_TASK ITEM:_ Starting at the line with "- **FR-013**: Export" and going on through the line with "- **FR-028**: Quality", reproduce each line in the records below exactly and nothing more.
>>>
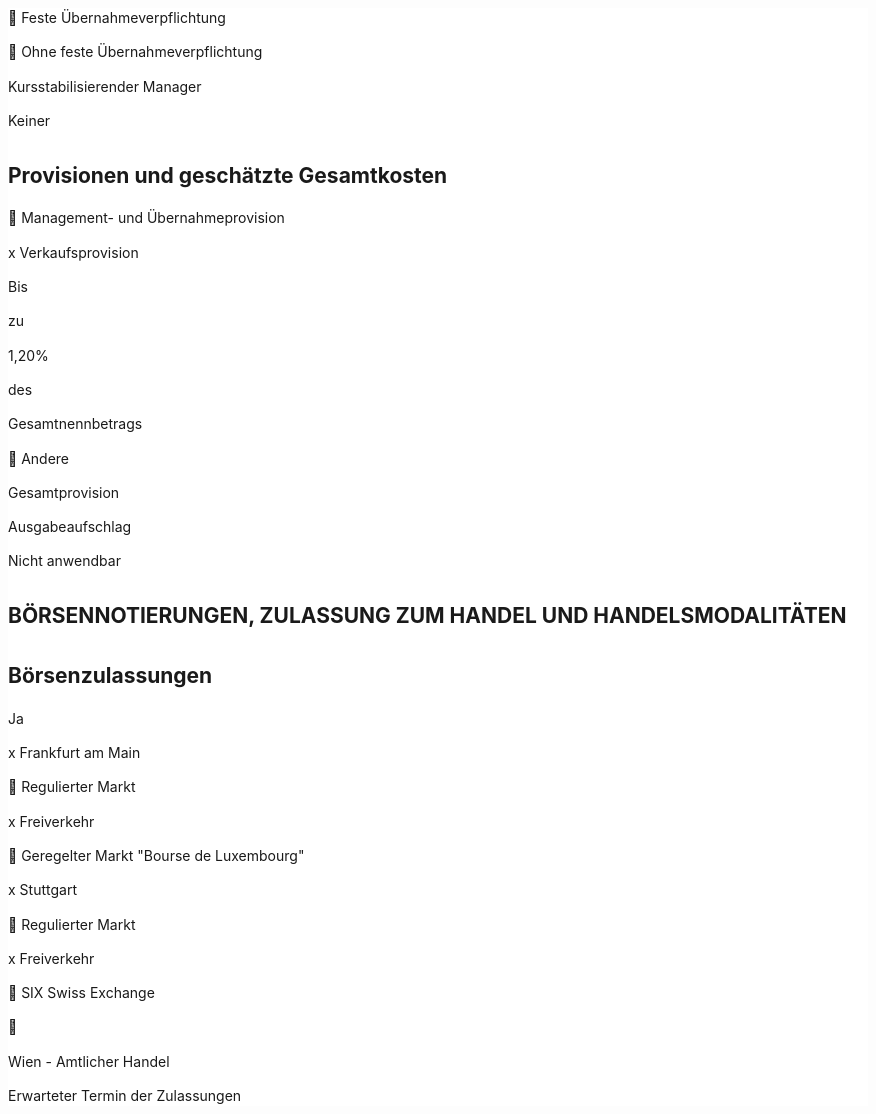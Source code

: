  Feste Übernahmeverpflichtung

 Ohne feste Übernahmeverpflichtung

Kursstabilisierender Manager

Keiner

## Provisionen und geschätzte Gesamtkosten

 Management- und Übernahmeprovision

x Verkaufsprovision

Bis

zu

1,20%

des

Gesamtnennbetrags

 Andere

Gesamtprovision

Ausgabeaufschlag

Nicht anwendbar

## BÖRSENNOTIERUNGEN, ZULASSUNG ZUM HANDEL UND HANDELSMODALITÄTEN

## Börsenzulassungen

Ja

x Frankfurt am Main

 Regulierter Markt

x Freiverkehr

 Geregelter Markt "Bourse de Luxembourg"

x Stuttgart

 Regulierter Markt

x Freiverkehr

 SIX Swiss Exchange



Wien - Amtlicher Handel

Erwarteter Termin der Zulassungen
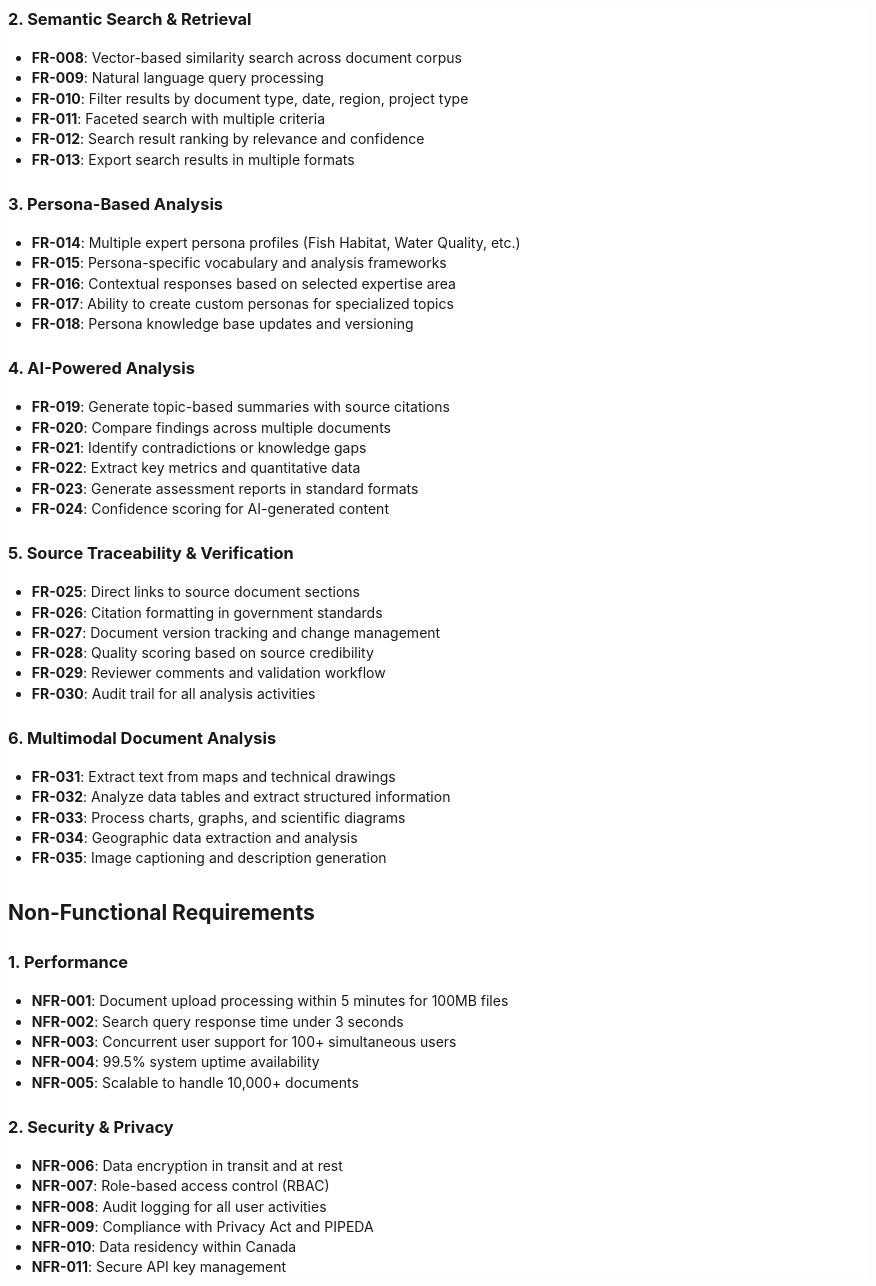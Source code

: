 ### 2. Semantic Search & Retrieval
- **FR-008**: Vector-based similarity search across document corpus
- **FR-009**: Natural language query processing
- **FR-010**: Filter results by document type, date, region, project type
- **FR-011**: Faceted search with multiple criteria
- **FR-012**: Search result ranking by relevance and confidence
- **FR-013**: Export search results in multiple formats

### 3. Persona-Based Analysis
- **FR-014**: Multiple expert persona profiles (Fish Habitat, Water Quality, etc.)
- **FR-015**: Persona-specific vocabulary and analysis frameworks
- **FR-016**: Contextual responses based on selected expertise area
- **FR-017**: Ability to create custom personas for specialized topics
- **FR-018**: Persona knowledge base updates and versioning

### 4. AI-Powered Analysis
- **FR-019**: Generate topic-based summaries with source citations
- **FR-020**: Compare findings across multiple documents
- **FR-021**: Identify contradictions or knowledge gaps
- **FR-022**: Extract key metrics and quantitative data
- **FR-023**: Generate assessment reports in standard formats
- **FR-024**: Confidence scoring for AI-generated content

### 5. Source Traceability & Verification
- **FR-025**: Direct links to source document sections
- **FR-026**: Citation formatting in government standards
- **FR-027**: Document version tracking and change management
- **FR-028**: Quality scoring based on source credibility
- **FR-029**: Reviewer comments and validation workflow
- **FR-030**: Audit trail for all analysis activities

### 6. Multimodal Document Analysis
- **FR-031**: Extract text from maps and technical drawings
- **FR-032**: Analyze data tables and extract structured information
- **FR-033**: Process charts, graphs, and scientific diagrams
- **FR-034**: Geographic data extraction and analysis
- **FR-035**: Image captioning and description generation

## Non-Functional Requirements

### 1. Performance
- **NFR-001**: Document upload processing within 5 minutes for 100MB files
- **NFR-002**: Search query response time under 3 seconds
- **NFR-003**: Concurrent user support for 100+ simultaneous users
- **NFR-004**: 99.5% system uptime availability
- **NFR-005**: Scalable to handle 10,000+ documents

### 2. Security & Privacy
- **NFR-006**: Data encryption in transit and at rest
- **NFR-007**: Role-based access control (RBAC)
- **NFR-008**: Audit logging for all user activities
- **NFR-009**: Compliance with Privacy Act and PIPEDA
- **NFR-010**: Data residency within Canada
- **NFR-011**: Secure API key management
<<<
_YOUR RESPONSE:_
- **FR-013**: Export search results in multiple formats

### 3. Persona-Based Analysis
- **FR-014**: Multiple expert persona profiles (Fish Habitat, Water Quality, etc.)
- **FR-015**: Persona-specific vocabulary and analysis frameworks
- **FR-016**: Contextual responses based on selected expertise area
- **FR-017**: Ability to create custom personas for specialized topics
- **FR-018**: Persona knowledge base updates and versioning

### 4. AI-Powered Analysis
- **FR-019**: Generate topic-based summaries with source citations
- **FR-020**: Compare findings across multiple documents
- **FR-021**: Identify contradictions or knowledge gaps
- **FR-022**: Extract key metrics and quantitative data
- **FR-023**: Generate assessment reports in standard formats
- **FR-024**: Confidence scoring for AI-generated content

### 5. Source Traceability & Verification
- **FR-025**: Direct links to source document sections
- **FR-026**: Citation formatting in government standards
- **FR-027**: Document version tracking and change management
- **FR-028**: Quality scoring based on source credibility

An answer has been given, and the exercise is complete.